March 6, 2012 By Greg Bump

The Commission on Faculty Compensation and Economic Benefits warns that the university is at risk of losing world-class researchers unless steps are taken to bring UW–Madison faculty salaries in line with its peers.

The commission sounds the alarm in a report given to the Faculty Senate Monday (March 5). The report says while salaries of associate professors are close to the median of peer institutions, average salaries for full and assistant professors are 15.6 percent and 6 percent, respectively, below their counterparts.

Among the ideas in the report to stem this trend is increasing the ratio of non-resident students admitted to UW–Madison, thereby gaining revenue from the higher tuition non-resident students pay. This could be achieved without reducing the number of in-state student admissions to the university, the report suggests, and tuition increases for resident students should be limited to amounts needed to offset state budget cuts.

The commission also recommends reallocating philanthropic funds spent on building projects to faculty salaries, working with the Wisconsin Alumni Association and other stakeholders to advocate for a state pay plan, and implementing a supplemental pay based on merit plan for faculty, academic and classified staff.

In addition, additional funding for salaries could be developed through implementation of savings and new revenue strategies through Interim Chancellor David Ward’s Educational Innovation campaign, the report recommends.

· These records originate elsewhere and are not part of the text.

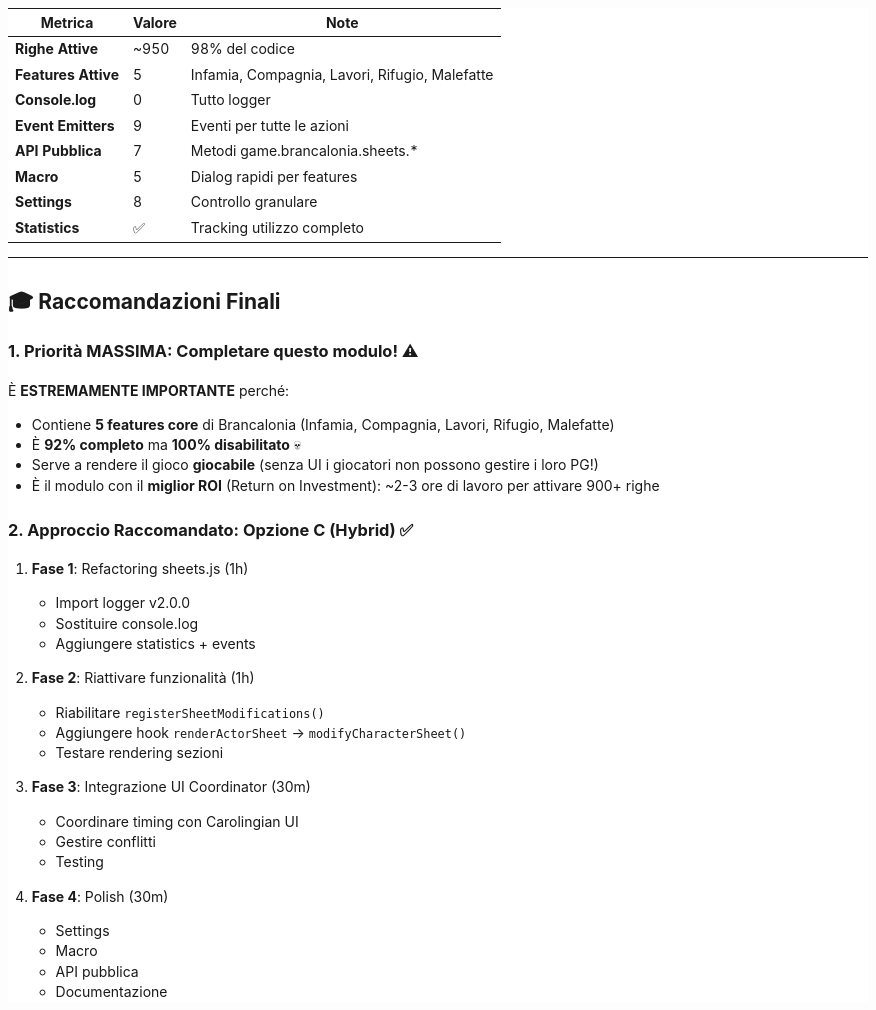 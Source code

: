 | Metrica | Valore | Note |
|---------|--------|------|
| **Righe Attive** | ~950 | 98% del codice |
| **Features Attive** | 5 | Infamia, Compagnia, Lavori, Rifugio, Malefatte |
| **Console.log** | 0 | Tutto logger |
| **Event Emitters** | 9 | Eventi per tutte le azioni |
| **API Pubblica** | 7 | Metodi game.brancalonia.sheets.* |
| **Macro** | 5 | Dialog rapidi per features |
| **Settings** | 8 | Controllo granulare |
| **Statistics** | ✅ | Tracking utilizzo completo |

---

## 🎓 Raccomandazioni Finali

### 1. **Priorità MASSIMA**: Completare questo modulo! ⚠️

È **ESTREMAMENTE IMPORTANTE** perché:
- Contiene **5 features core** di Brancalonia (Infamia, Compagnia, Lavori, Rifugio, Malefatte)
- È **92% completo** ma **100% disabilitato** 💀
- Serve a rendere il gioco **giocabile** (senza UI i giocatori non possono gestire i loro PG!)
- È il modulo con il **miglior ROI** (Return on Investment): ~2-3 ore di lavoro per attivare 900+ righe

### 2. **Approccio Raccomandato**: Opzione C (Hybrid) ✅

1. **Fase 1**: Refactoring sheets.js (1h)
   - Import logger v2.0.0
   - Sostituire console.log
   - Aggiungere statistics + events

2. **Fase 2**: Riattivare funzionalità (1h)
   - Riabilitare `registerSheetModifications()`
   - Aggiungere hook `renderActorSheet` → `modifyCharacterSheet()`
   - Testare rendering sezioni

3. **Fase 3**: Integrazione UI Coordinator (30m)
   - Coordinare timing con Carolingian UI
   - Gestire conflitti
   - Testing

4. **Fase 4**: Polish (30m)
   - Settings
   - Macro
   - API pubblica
   - Documentazione
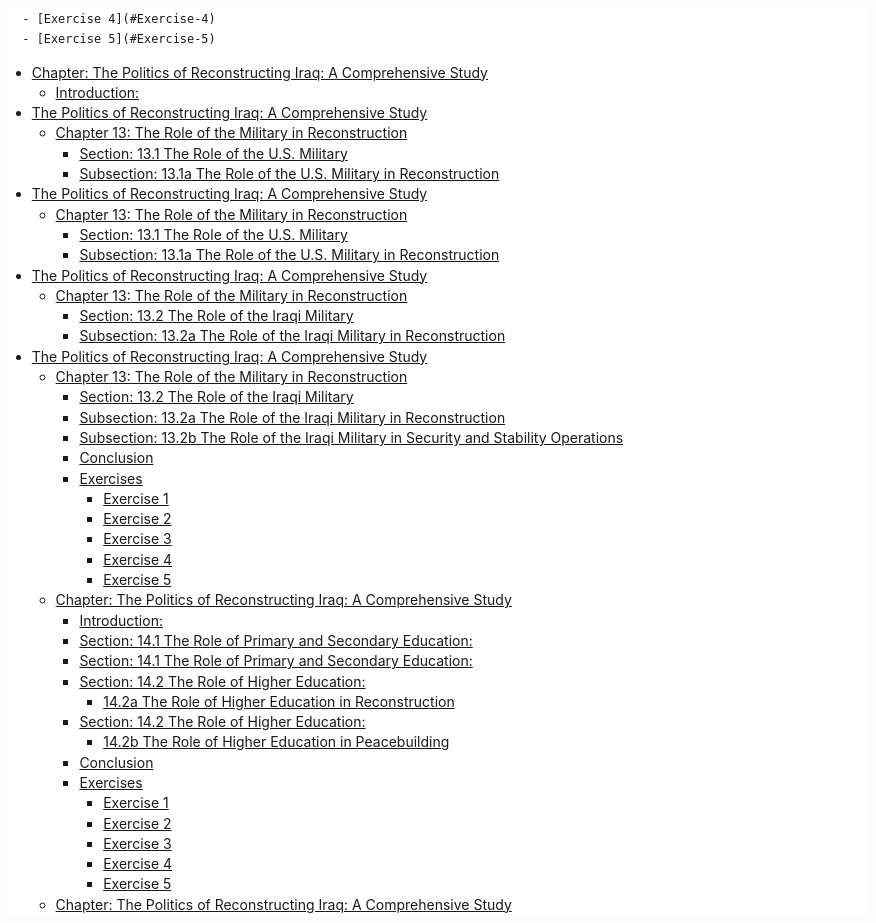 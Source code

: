       - [Exercise 4](#Exercise-4)
      - [Exercise 5](#Exercise-5)
  - [Chapter: The Politics of Reconstructing Iraq: A Comprehensive Study](#Chapter:-The-Politics-of-Reconstructing-Iraq:-A-Comprehensive-Study)
    - [Introduction:](#Introduction:)
- [The Politics of Reconstructing Iraq: A Comprehensive Study](#The-Politics-of-Reconstructing-Iraq:-A-Comprehensive-Study)
  - [Chapter 13: The Role of the Military in Reconstruction](#Chapter-13:-The-Role-of-the-Military-in-Reconstruction)
    - [Section: 13.1 The Role of the U.S. Military](#Section:-13.1-The-Role-of-the-U.S.-Military)
    - [Subsection: 13.1a The Role of the U.S. Military in Reconstruction](#Subsection:-13.1a-The-Role-of-the-U.S.-Military-in-Reconstruction)
- [The Politics of Reconstructing Iraq: A Comprehensive Study](#The-Politics-of-Reconstructing-Iraq:-A-Comprehensive-Study)
  - [Chapter 13: The Role of the Military in Reconstruction](#Chapter-13:-The-Role-of-the-Military-in-Reconstruction)
    - [Section: 13.1 The Role of the U.S. Military](#Section:-13.1-The-Role-of-the-U.S.-Military)
    - [Subsection: 13.1a The Role of the U.S. Military in Reconstruction](#Subsection:-13.1a-The-Role-of-the-U.S.-Military-in-Reconstruction)
- [The Politics of Reconstructing Iraq: A Comprehensive Study](#The-Politics-of-Reconstructing-Iraq:-A-Comprehensive-Study)
  - [Chapter 13: The Role of the Military in Reconstruction](#Chapter-13:-The-Role-of-the-Military-in-Reconstruction)
    - [Section: 13.2 The Role of the Iraqi Military](#Section:-13.2-The-Role-of-the-Iraqi-Military)
    - [Subsection: 13.2a The Role of the Iraqi Military in Reconstruction](#Subsection:-13.2a-The-Role-of-the-Iraqi-Military-in-Reconstruction)
- [The Politics of Reconstructing Iraq: A Comprehensive Study](#The-Politics-of-Reconstructing-Iraq:-A-Comprehensive-Study)
  - [Chapter 13: The Role of the Military in Reconstruction](#Chapter-13:-The-Role-of-the-Military-in-Reconstruction)
    - [Section: 13.2 The Role of the Iraqi Military](#Section:-13.2-The-Role-of-the-Iraqi-Military)
    - [Subsection: 13.2a The Role of the Iraqi Military in Reconstruction](#Subsection:-13.2a-The-Role-of-the-Iraqi-Military-in-Reconstruction)
    - [Subsection: 13.2b The Role of the Iraqi Military in Security and Stability Operations](#Subsection:-13.2b-The-Role-of-the-Iraqi-Military-in-Security-and-Stability-Operations)
    - [Conclusion](#Conclusion)
    - [Exercises](#Exercises)
      - [Exercise 1](#Exercise-1)
      - [Exercise 2](#Exercise-2)
      - [Exercise 3](#Exercise-3)
      - [Exercise 4](#Exercise-4)
      - [Exercise 5](#Exercise-5)
  - [Chapter: The Politics of Reconstructing Iraq: A Comprehensive Study](#Chapter:-The-Politics-of-Reconstructing-Iraq:-A-Comprehensive-Study)
    - [Introduction:](#Introduction:)
    - [Section: 14.1 The Role of Primary and Secondary Education:](#Section:-14.1-The-Role-of-Primary-and-Secondary-Education:)
    - [Section: 14.1 The Role of Primary and Secondary Education:](#Section:-14.1-The-Role-of-Primary-and-Secondary-Education:)
    - [Section: 14.2 The Role of Higher Education:](#Section:-14.2-The-Role-of-Higher-Education:)
      - [14.2a The Role of Higher Education in Reconstruction](#14.2a-The-Role-of-Higher-Education-in-Reconstruction)
    - [Section: 14.2 The Role of Higher Education:](#Section:-14.2-The-Role-of-Higher-Education:)
      - [14.2b The Role of Higher Education in Peacebuilding](#14.2b-The-Role-of-Higher-Education-in-Peacebuilding)
    - [Conclusion](#Conclusion)
    - [Exercises](#Exercises)
      - [Exercise 1](#Exercise-1)
      - [Exercise 2](#Exercise-2)
      - [Exercise 3](#Exercise-3)
      - [Exercise 4](#Exercise-4)
      - [Exercise 5](#Exercise-5)
  - [Chapter: The Politics of Reconstructing Iraq: A Comprehensive Study](#Chapter:-The-Politics-of-Reconstructing-Iraq:-A-Comprehensive-Study)
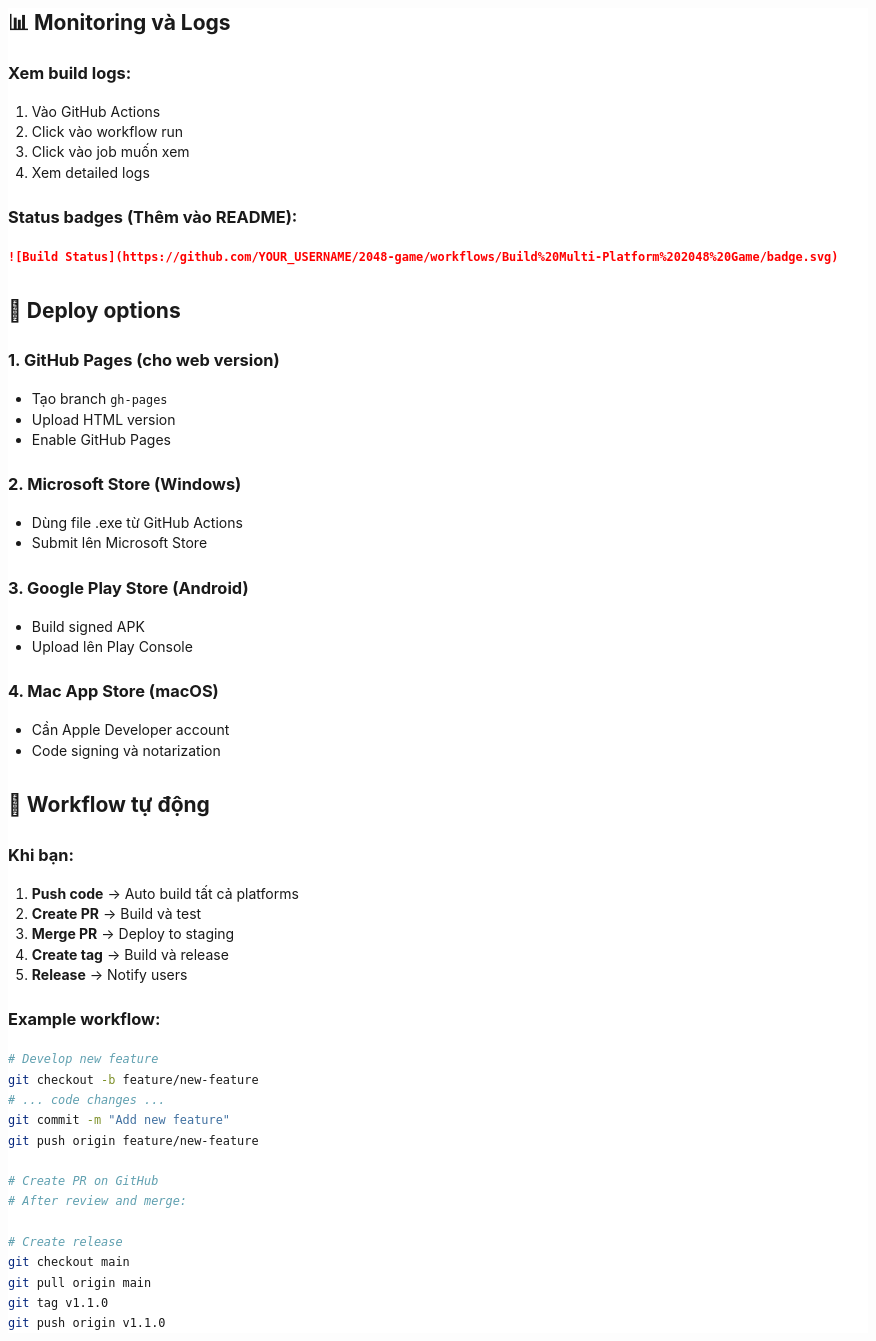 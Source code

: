 ## 📊 Monitoring và Logs

### Xem build logs:
1. Vào GitHub Actions
2. Click vào workflow run
3. Click vào job muốn xem
4. Xem detailed logs

### Status badges (Thêm vào README):
```markdown
![Build Status](https://github.com/YOUR_USERNAME/2048-game/workflows/Build%20Multi-Platform%202048%20Game/badge.svg)
```

## 🎉 Deploy options

### 1. GitHub Pages (cho web version)
- Tạo branch `gh-pages`
- Upload HTML version
- Enable GitHub Pages

### 2. Microsoft Store (Windows)
- Dùng file .exe từ GitHub Actions
- Submit lên Microsoft Store

### 3. Google Play Store (Android)
- Build signed APK
- Upload lên Play Console

### 4. Mac App Store (macOS)
- Cần Apple Developer account
- Code signing và notarization

## 🔄 Workflow tự động

### Khi bạn:
1. **Push code** → Auto build tất cả platforms
2. **Create PR** → Build và test
3. **Merge PR** → Deploy to staging
4. **Create tag** → Build và release
5. **Release** → Notify users

### Example workflow:
```bash
# Develop new feature
git checkout -b feature/new-feature
# ... code changes ...
git commit -m "Add new feature"
git push origin feature/new-feature

# Create PR on GitHub
# After review and merge:

# Create release
git checkout main
git pull origin main
git tag v1.1.0
git push origin v1.1.0
```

See more on the recommendations here.

In other news, the Faculty Senate approved changes to the composition of the Recreational Sports Board to better reflect groups that use the facilities.

The number of faculty members on the board will be reduced from five to two, the number of academic staff members will be reduced from five to three, and the number of student members will be reduced from five to four. A classified staff member will be added to the board.